Dataset entries:

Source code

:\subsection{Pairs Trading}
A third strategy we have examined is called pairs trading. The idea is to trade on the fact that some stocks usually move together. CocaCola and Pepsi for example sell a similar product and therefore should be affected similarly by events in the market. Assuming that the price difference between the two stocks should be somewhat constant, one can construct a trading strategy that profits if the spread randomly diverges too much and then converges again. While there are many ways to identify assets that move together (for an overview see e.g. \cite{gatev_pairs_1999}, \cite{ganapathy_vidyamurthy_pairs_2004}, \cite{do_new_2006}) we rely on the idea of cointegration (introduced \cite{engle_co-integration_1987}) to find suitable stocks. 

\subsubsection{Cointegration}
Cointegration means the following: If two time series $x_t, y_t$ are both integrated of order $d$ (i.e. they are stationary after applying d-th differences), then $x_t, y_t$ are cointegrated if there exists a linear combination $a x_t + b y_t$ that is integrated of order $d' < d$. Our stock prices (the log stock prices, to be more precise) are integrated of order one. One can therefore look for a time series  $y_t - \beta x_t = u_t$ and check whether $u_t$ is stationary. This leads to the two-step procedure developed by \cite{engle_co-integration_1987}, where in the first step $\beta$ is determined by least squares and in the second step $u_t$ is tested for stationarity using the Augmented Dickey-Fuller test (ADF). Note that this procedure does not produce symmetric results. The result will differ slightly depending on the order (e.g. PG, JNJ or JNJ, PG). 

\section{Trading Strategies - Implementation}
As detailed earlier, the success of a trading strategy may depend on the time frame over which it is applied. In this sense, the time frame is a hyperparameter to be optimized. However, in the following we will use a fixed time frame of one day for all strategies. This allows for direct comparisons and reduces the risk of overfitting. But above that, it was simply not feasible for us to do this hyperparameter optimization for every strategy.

--

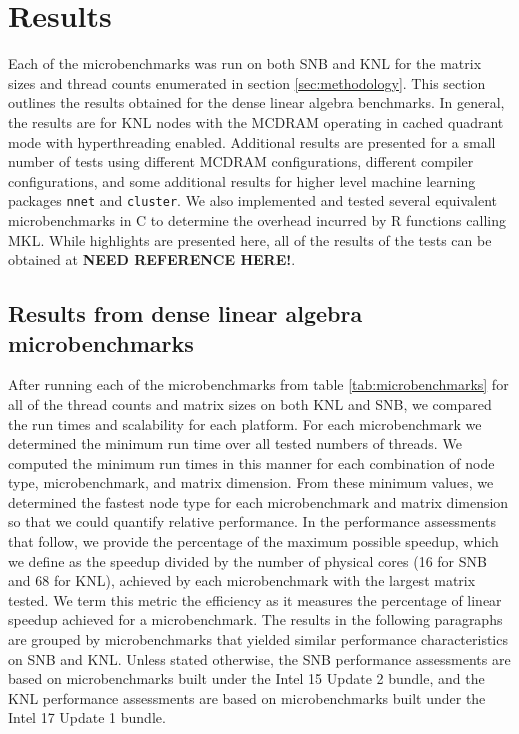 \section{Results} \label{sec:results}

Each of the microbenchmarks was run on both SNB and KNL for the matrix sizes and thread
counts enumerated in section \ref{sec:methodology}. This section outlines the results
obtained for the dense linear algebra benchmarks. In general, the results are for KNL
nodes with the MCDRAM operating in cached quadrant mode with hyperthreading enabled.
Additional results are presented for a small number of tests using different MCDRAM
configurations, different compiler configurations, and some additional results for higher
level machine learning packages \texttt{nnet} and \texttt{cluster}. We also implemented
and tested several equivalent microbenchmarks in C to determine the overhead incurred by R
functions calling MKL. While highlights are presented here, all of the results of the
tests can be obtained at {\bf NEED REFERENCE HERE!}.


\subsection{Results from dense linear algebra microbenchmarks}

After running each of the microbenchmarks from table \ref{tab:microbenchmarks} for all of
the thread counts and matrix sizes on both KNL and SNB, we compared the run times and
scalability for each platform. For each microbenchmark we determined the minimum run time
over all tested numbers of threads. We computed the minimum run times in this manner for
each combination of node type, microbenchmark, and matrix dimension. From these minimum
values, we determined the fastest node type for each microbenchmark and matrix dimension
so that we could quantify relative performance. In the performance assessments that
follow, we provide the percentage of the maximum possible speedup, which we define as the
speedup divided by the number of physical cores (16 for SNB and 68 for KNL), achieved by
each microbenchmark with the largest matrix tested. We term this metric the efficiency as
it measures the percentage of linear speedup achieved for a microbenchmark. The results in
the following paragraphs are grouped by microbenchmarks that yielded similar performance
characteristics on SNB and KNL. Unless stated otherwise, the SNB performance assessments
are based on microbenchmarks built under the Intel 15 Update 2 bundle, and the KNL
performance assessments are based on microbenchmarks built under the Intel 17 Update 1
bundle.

What needs to be done: Lines in the records that hold the word "some" are to be counted; give only the total.

Response area: 2